Música brega passa por uma revalorização
A biografia sobre Evaldo Braga (1947-1973), Eu Não Sou Lixo – A Trágica Vida do Cantor Evaldo Braga, que acaba de ser lançada pela Editora Noir, começou a ser escrita durante os seis primeiros meses de 2013, quando o jornalista e escritor Gonçalo Júnior resolveu procurar algumas editoras para saber se havia interesse por parte delas sobre o seu biografado. Nesse período, ele acordava e ia dormir ouvindo uma coletânea com 32 músicas gravadas pelo autor dos sucessos Sorria, Sorria e A Cruz Que Carrego – das 37 canções que deixou registradas na sua meteórica carreira de pouco mais de três anos.
“Foram onze editoras que recusaram o livro, e algumas delas não foram nada diplomáticas quando eu falava que se tratava de uma biografia sobre o cantor de música brega Evaldo Braga. Recebi chacotas, risadinhas, olhavam para mim e diziam: ‘Mas quem é mesmo Evaldo Braga?’, em tom de zombaria”, revela Gonçalo Júnior, autor de outras biografias de personagens marginalizados, como do sambista Assis Valente, do escritor Rubem Alves e do artista gráfico Alceu Penna.
Foto: NELSON PEREZ/ESTADAO |
De nada adiantava Gonçalo falar da importância do cantor na música popular brasileira, designada de forma pejorativa de cafona ou brega; de ele ter sido um artista de enorme sucesso de vendagem de discos e de público, tratado como um verdadeiro “ídolo negro”. E com uma vida trágica – ele nunca conheceu a mãe, que, sem poder criá-lo, o deixou aos quatro meses com uma mulher, que o entregou a uma intuição para menores carentes, a Funabem, no Rio de Janeiro, e que morreu prematuramente, aos 25 anos, em um acidente de carro, no dia 31 de janeiro, voltando de Minas para o Rio de Janeiro, junto com o motorista, Harley, e o empresário, Paulo César, que morreram também.

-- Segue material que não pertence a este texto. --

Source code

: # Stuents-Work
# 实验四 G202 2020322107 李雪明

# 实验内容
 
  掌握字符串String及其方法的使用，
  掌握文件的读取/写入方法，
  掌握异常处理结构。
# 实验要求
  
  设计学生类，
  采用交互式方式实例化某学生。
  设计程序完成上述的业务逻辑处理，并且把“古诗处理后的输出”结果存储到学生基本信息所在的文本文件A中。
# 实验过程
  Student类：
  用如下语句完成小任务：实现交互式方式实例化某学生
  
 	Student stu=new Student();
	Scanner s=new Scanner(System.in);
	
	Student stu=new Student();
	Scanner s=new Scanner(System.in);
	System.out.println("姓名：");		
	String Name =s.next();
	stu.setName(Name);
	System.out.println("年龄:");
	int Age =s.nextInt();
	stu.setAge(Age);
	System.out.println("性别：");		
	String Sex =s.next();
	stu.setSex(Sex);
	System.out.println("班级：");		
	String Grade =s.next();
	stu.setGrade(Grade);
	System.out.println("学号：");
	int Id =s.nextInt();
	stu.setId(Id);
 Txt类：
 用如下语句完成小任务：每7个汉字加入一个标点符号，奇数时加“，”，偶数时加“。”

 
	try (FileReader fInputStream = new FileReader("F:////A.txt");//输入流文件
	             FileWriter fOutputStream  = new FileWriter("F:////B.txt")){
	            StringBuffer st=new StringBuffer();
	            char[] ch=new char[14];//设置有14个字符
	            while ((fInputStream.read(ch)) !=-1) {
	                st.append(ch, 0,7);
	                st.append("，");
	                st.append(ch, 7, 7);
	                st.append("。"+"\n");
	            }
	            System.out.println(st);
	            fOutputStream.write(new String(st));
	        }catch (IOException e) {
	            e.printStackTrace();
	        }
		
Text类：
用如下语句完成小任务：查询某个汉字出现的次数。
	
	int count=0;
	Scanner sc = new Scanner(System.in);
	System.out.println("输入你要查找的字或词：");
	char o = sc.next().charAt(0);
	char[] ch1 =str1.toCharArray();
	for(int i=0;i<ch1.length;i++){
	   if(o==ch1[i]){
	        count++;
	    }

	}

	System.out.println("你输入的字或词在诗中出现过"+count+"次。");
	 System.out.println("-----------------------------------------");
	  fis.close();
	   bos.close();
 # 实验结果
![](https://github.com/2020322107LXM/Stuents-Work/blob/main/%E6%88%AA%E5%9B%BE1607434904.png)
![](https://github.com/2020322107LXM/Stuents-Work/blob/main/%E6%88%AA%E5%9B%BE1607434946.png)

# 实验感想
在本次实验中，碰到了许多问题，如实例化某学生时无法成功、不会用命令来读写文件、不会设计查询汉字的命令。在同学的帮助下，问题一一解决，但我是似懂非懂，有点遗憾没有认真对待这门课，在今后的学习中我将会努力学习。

Paulo Cesar de Araújo, autor de uma das biografias mais controversas dos últimos anos, Roberto Carlos em Detalhes, já tinha passado por esse preconceito e descaso em relação ao universo da música cafona ou brega, quando chegou à universidade para fazer mestrado.
Na cidade em que nasceu, Vitória da Conquista, na Bahia, o que ele mais escutava nas rádios, no início dos anos 1970, eram as músicas de cantores como Waldick Soriano, Odair José, Fernando Mendes, Paulo Sérgio, Nelson Ned, Antônio Marcos, além do próprio Evaldo Braga. “Quando cheguei à universidade, constatei que os cantores que mais ouvia na minha cidade não estavam representados nos textos, nos livros ou documentários que os professores passavam para gente nas disciplinas. Na faculdade, havia a semana da Bossa Nova, do samba, do chorinho, da Tropicália, da MPB. Teve um dia que falei: ‘E quando será dedicada uma semana para música brega?’”, diz o autor.

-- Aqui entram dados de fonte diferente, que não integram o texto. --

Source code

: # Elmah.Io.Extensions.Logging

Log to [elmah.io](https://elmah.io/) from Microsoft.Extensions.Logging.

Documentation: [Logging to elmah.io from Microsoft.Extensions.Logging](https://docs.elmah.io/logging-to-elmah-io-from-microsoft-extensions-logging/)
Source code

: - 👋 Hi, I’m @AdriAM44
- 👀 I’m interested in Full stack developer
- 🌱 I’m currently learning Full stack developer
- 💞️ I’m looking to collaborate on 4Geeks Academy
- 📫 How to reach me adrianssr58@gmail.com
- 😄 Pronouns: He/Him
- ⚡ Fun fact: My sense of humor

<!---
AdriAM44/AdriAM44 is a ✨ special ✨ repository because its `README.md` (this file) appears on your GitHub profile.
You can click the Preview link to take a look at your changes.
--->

A semana da música brega nunca aconteceu, mas o biógrafo decidiu fazer sua dissertação em cima desse universo, que já fazia parte de sua vida afetiva, e agora como acadêmico, seria intelectual também. Sua dissertação foi defendida em 1999 e, em 2002, seria lançada em livro Eu Não Sou Cachorro, Não – Música Popular Cafona e Ditadura Militar, pela Editora Record, que logo se transformou em livro de referência, estudado por brasilianistas, e que veria a ocupar uma lacuna deixada pelos estudiosos da música popular brasileira, que não se debruçaram sobre o tema.

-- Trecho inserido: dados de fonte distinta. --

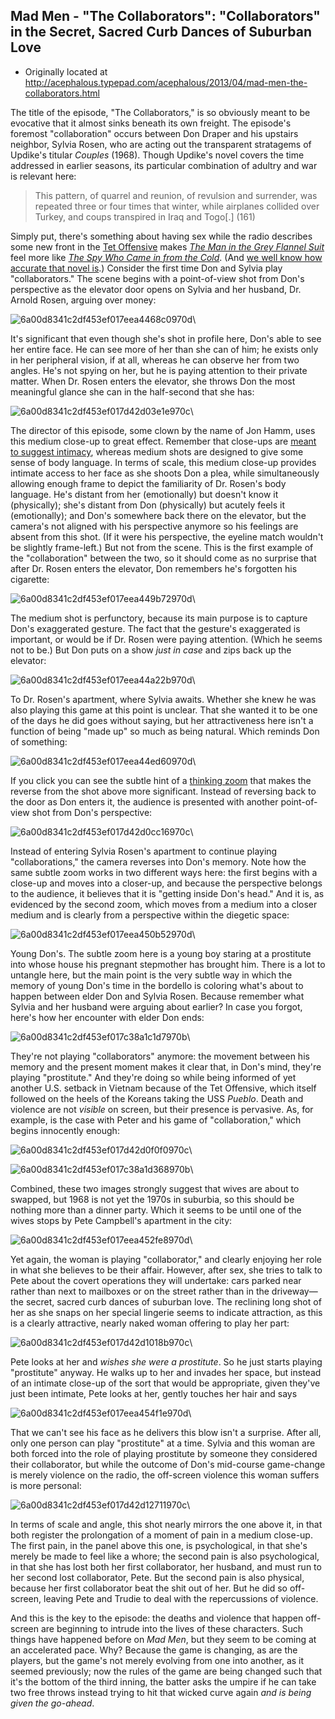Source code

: ## Mad Men - "The Collaborators": "Collaborators" in the Secret, Sacred Curb Dances of Suburban Love

 * Originally located at http://acephalous.typepad.com/acephalous/2013/04/mad-men-the-collaborators.html

The title of the episode, "The Collaborators," is so obviously meant to be evocative that it almost sinks beneath its own freight. The episode's foremost "collaboration" occurs between Don Draper and his upstairs neighbor, Sylvia Rosen, who are acting out the transparent stratagems of Updike's titular *Couples* (1968). Though Updike's novel covers the time addressed in earlier seasons, its particular combination of adultry and war is relevant here:

> This pattern, of quarrel and reunion, of revulsion and surrender, was repeated three or four times that winter, while airplanes collided over Turkey, and coups transpired in Iraq and Togo[.] (161)

Simply put, there's something about having sex while the radio describes some new front in the [Tet Offensive](http://en.wikipedia.org/wiki/Tet_Offensive) makes [*The Man in the Grey Flannel Suit*](http://www.amazon.com/exec/obidos/ASIN/1568582463/diesekoschmar-20) feel more like *[The Spy Who Came in from the Cold](http://www.amazon.com/exec/obidos/ASIN/0143121421/diesekoschmar-20)*. (And [we well know how accurate that novel is](http://www.guardian.co.uk/books/2013/apr/12/john-le-carre-spy-anniversary).) Consider the first time Don and Sylvia play "collaborators." The scene begins with a point-of-view shot from Don's perspective as the elevator door opens on Sylvia and her husband, Dr. Arnold Rosen, arguing over money:

![6a00d8341c2df453ef017eea4468c0970d](images/tv/mad-men/the-collaborators/6a00d8341c2df453ef017eea4468c0970d.png)\ 

It's significant that even though she's shot in profile here, Don's able to see her entire face. He can see more of her than she can of him; he exists only in her peripheral vision, if at all, whereas he can observe her from two angles. He's not spying on her, but he is paying attention to their private matter. When Dr. Rosen enters the elevator, she throws Don the most meaningful glance she can in the half-second that she has:

![6a00d8341c2df453ef017d42d03e1e970c](images/tv/mad-men/the-collaborators/6a00d8341c2df453ef017d42d03e1e970c.png)\ 

The director of this episode, some clown by the name of Jon Hamm, uses this medium close-up to great effect. Remember that close-ups are [meant to suggest intimacy](http://acephalous.typepad.com/acephalous/2012/09/game-of-thrones-winter-is-coming-for-will-and-bran.html#1), whereas medium shots are designed to give some sense of body language. In terms of scale, this medium close-up provides intimate access to her face as she shoots Don a plea, while simultaneously allowing enough frame to depict the familiarity of Dr. Rosen's body language. He's distant from her (emotionally) but doesn't know it (physically); she's distant from Don (physically) but acutely feels it (emotionally); and Don's somewhere back there on the elevator, but the camera's not aligned with his perspective anymore so his feelings are absent from this shot. (If it were his perspective, the eyeline match wouldn't be slightly frame-left.)
But not from the scene. This is the first example of the "collaboration" between the two, so it should come as no surprise that after Dr. Rosen enters the elevator, Don remembers he's forgotten his cigarette:

![6a00d8341c2df453ef017eea449b72970d](images/tv/mad-men/the-collaborators/6a00d8341c2df453ef017eea449b72970d.png)\ 

The medium shot is perfunctory, because its main purpose is to capture Don's exaggerated gesture. The fact that the gesture's exaggerated is important, or would be if Dr. Rosen were paying attention. (Which he seems not to be.) But Don puts on a show *just in case* and zips back up the elevator:

![6a00d8341c2df453ef017eea44a22b970d](images/tv/mad-men/the-collaborators/6a00d8341c2df453ef017eea44a22b970d.png)\ 

To Dr. Rosen's apartment, where Sylvia awaits. Whether she knew he was also playing this game at this point is unclear. That she wanted it to be one of the days he did goes without saying, but her attractiveness here isn't a function of being "made up" so much as being natural. Which reminds Don of something:

![6a00d8341c2df453ef017eea44ed60970d](images/tv/mad-men/the-collaborators/6a00d8341c2df453ef017eea44ed60970d.png)\ 

If you click you can see the subtle hint of a [thinking zoom](http://acephalous.typepad.com/acephalous/2012/01/follow-that-thought.html) that makes the reverse from the shot above more significant. Instead of reversing back to the door as Don enters it, the audience is presented with another point-of-view shot from Don's perspective:

![6a00d8341c2df453ef017d42d0cc16970c](images/tv/mad-men/the-collaborators/6a00d8341c2df453ef017d42d0cc16970c.png)\ 

Instead of entering Sylvia Rosen's apartment to continue playing "collaborations," the camera reverses into Don's memory. Note how the same subtle zoom works in two different ways here: the first begins with a close-up and moves into a closer-up, and because the perspective belongs to the audience, it believes that it is "getting inside Don's head." And it is, as evidenced by the second zoom, which moves from a medium into a closer medium and is clearly from a perspective within the diegetic space:

![6a00d8341c2df453ef017eea450b52970d](images/tv/mad-men/the-collaborators/6a00d8341c2df453ef017eea450b52970d.png)\ 

Young Don's. The subtle zoom here is a young boy staring at a prostitute into whose house his pregnant stepmother has brought him. There is a lot to untangle here, but the main point is the very subtle way in which the memory of young Don's time in the bordello is coloring what's about to happen between elder Don and Sylvia Rosen. Because remember what Sylvia and her husband were arguing about earlier? In case you forgot, here's how her encounter with elder Don ends:

![6a00d8341c2df453ef017c38a1c1d7970b](images/tv/mad-men/the-collaborators/6a00d8341c2df453ef017c38a1c1d7970b.png)\ 

They're not playing "collaborators" anymore: the movement between his memory and the present moment makes it clear that, in Don's mind, they're playing "prostitute." And they're doing so while being informed of yet another U.S. setback in Vietnam because of the Tet Offensive, which itself followed on the heels of the Koreans taking the USS *Pueblo*. Death and violence are not *visible* on screen, but their presence is pervasive. As, for example, is the case with Peter and his game of "collaboration," which begins innocently enough:

![6a00d8341c2df453ef017d42d0f0f0970c](images/tv/mad-men/the-collaborators/6a00d8341c2df453ef017d42d0f0f0970c.png)\ 

![6a00d8341c2df453ef017c38a1d368970b](images/tv/mad-men/the-collaborators/6a00d8341c2df453ef017c38a1d368970b.png)\ 

Combined, these two images strongly suggest that wives are about to swapped, but 1968 is not yet the 1970s in suburbia, so this should be nothing more than a dinner party. Which it seems to be until one of the wives stops by Pete Campbell's apartment in the city:

![6a00d8341c2df453ef017eea452fe8970d](images/tv/mad-men/the-collaborators/6a00d8341c2df453ef017eea452fe8970d.png)\ 

Yet again, the woman is playing "collaborator," and clearly enjoying her role in what she believes to be their affair. However, after sex, she tries to talk to Pete about the covert operations they will undertake: cars parked near rather than next to mailboxes or on the street rather than in the driveway—the secret, sacred curb dances of suburban love. The reclining long shot of her as she snaps on her special lingerie seems to indicate attraction, as this is a clearly attractive, nearly naked woman offering to play her part:

![6a00d8341c2df453ef017d42d1018b970c](images/tv/mad-men/the-collaborators/6a00d8341c2df453ef017d42d1018b970c.png)\ 

Pete looks at her and *wishes she were a prostitute*. So he just starts playing "prostitute" anyway. He walks up to her and invades her space, but instead of an intimate close-up of the sort that would be appropriate, given they've just been intimate, Pete looks at her, gently touches her hair and says

![6a00d8341c2df453ef017eea454f1e970d](images/tv/mad-men/the-collaborators/6a00d8341c2df453ef017eea454f1e970d.jpg)\ 

That we can't see his face as he delivers this blow isn't a surprise. After all, only one person can play "prostitute" at a time. Sylvia and this woman are both forced into the role of playing prostitute by someone they considered their collaborator, but while the outcome of Don's mid-course game-change is merely violence on the radio, the off-screen violence this woman suffers is more personal:

![6a00d8341c2df453ef017d42d12711970c](images/tv/mad-men/the-collaborators/6a00d8341c2df453ef017d42d12711970c.png)\ 

In terms of scale and angle, this shot nearly mirrors the one above it, in that both register the prolongation of a moment of pain in a medium close-up. The first pain, in the panel above this one, is psychological, in that she's merely be made to feel like a whore; the second pain is also psychological, in that she has lost both her first collaborator, her husband, and must run to her second lost collaborator, Pete. But the second pain is also physical, because her first collaborator beat the shit out of her. But he did so off-screen, leaving Pete and Trudie to deal with the repercussions of violence.

And this is the key to the episode: the deaths and violence that happen off-screen are beginning to intrude into the lives of these characters. Such things have happened before on *Mad Men*, but they seem to be coming at an accelerated pace. Why? Because the game is changing, as are the players, but the game's not merely evolving from one into another, as it seemed previously; now the rules of the game are being changed such that it's the bottom of the third inning, the batter asks the umpire if he can take two free throws instead trying to hit that wicked curve again *and is being given the go-ahead*.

O livro nunca parou de ser editado e agora ganhará uma nova edição comemorativa, pela Editora Record, no segundo semestre, depois da décima edição e dez mil exemplares vendidos.
Marginalizados. Desanimado com as recusas desrespeitosas de algumas editoras, Gonçalo Júnior deixou de lado o projeto do livro sobre Evaldo Braga, que seria retomado no ano passado, ao conversar com o editor André Hernandez, e ficar sabendo de sua intenção em abrir a Editora Noir no começo de 2017, que iria se especializar, entre outros gêneros, em biografias de personagens marginalizados.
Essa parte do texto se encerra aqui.